TRENTON, Fla -- Heartache continues to set in as residents in Gilchrist County deal with the aftermath of two sheriff's deputies killed in an ambush. 

Gilchrist County Sheriff Bobby Schultz identified the slain deputies as Sgt. Noel Ramirez, 30, and Deputy Taylor Lindsey, 25.

The deputies were getting food Thursday afternoon at the Ace China restaurant in Trenton when the shooter walked up to the building and fired at them through a window, Schultz said. 

Fellow deputies responding to the scene found the shooter dead outside the business. Trenton is about 35 miles west of Gainesville. 

The deputies were getting food at the Ace China restaurant in Trenton when the shooter walked up to the building and fired at them through a window. (Jason Lanning, staff)

Today, a vigil is planned for the deputies, Gilchrist County School District students and staff are being encouraged to wear blue and the tight-knit community as a whole continues to ask how did this happen.

"Sgt. Ramirez and Deputy Lindsey were the best of the best," Schultz said. "They were men of integrity, men of loyalty. They were God-fearing, and they loved what they did, and we are very proud of them."

Sgt. Ramirez leaves behind a wife and two young children. Deputy Lindsey had served three years with the Gilchrist Sheriff's Office. The small county has only 27 deputies and just 14 of those law enforcement officers are full time. 

"They were the best of the best," Schultz. "They were men of integrity. They were men of loyalty.

"After 26 years of doing this, there is nothing that can prepare you for senseless deaths." 

When the gunfire broke out, there was no crime in progress or disturbance taking place. The shooter has been identified as 59-year-old John Hubert Highnote. 

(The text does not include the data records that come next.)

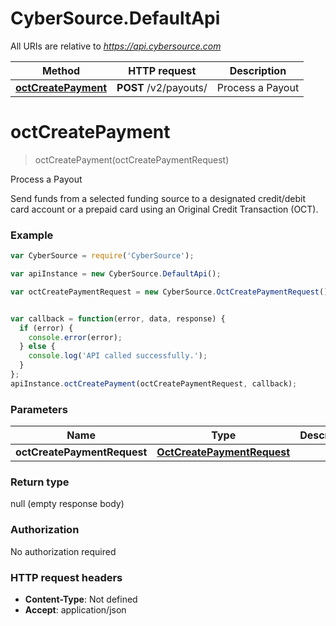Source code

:# CyberSource.DefaultApi

All URIs are relative to *https://api.cybersource.com*

Method | HTTP request | Description
------------- | ------------- | -------------
[**octCreatePayment**](DefaultApi.md#octCreatePayment) | **POST** /v2/payouts/ | Process a Payout


<a name="octCreatePayment"></a>
# **octCreatePayment**
> octCreatePayment(octCreatePaymentRequest)

Process a Payout

Send funds from a selected funding source to a designated credit/debit card account or a prepaid card using an Original Credit Transaction (OCT). 

### Example
```javascript
var CyberSource = require('CyberSource');

var apiInstance = new CyberSource.DefaultApi();

var octCreatePaymentRequest = new CyberSource.OctCreatePaymentRequest(); // OctCreatePaymentRequest | 


var callback = function(error, data, response) {
  if (error) {
    console.error(error);
  } else {
    console.log('API called successfully.');
  }
};
apiInstance.octCreatePayment(octCreatePaymentRequest, callback);
```

### Parameters

Name | Type | Description  | Notes
------------- | ------------- | ------------- | -------------
 **octCreatePaymentRequest** | [**OctCreatePaymentRequest**](OctCreatePaymentRequest.md)|  | 

### Return type

null (empty response body)

### Authorization

No authorization required

### HTTP request headers

 - **Content-Type**: Not defined
 - **Accept**: application/json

Authorities are trying to determine a motive and learn more about the gunman. 

Highnote, a resident of Bell, Florida spent time in St. Petersburg and Clearwater in the 1980s and 90s and lived in Volusia County in the early 2000s. 

Sheriff Schultz said he could not begin to understand any type of motive.

"We are not going to make this a political issue, other than the fact: What do you expect happen when you demonize law enforcement to the extent it has been demonized? 

"Every type of hate, every type of put down you can think of.  The only thing these two men were guilty of is wanting to protect you and me."  

Vigil for the slain deputies

People lined the streets for miles Friday evening as hearses carrying the bodies of the two deputies made their way back to Newberry, to the community where the men lived, served, and died.

"That's what we need to do is honor these people who put themselves out on the front line who protect us every single day," said resident Charlie Perez.

Emotions were raw as many of those same people gathered for a candlelight vigil in the deputies' honor, trying to make sense of the tragedy. Some in the crowd knew the men personally, while others who were strangers to them still considered them family.

"Just my prayers and thoughts and comfort and peace for them right now," said Linda Pagliuca.

The loss is particularly hard for fellow law enforcement officers, a stark reminder of the dangers they face on the job every day.

"This is what we live with," said Alachua Police's Loriann Hunter. "This is what we deal with. This is what happens when we're trying to eat. There's no place that's safe. This is an idyllic community — things like this don't happen."

Despite their sorrow, mourners said they were determined to let their lights shine in honor of the two men, who they described as beacons in their community whose contributions would never be forgotten.

By dusk Friday a memorial had been set up at the restaurant where the shooting occurred, and billboards at businesses in surrounding towns had gone up, expressing support for the grieving community.

Another vigil for the slain deputies is scheduled for Saturday, April 21, at Veterans Memorial Park in Trenton.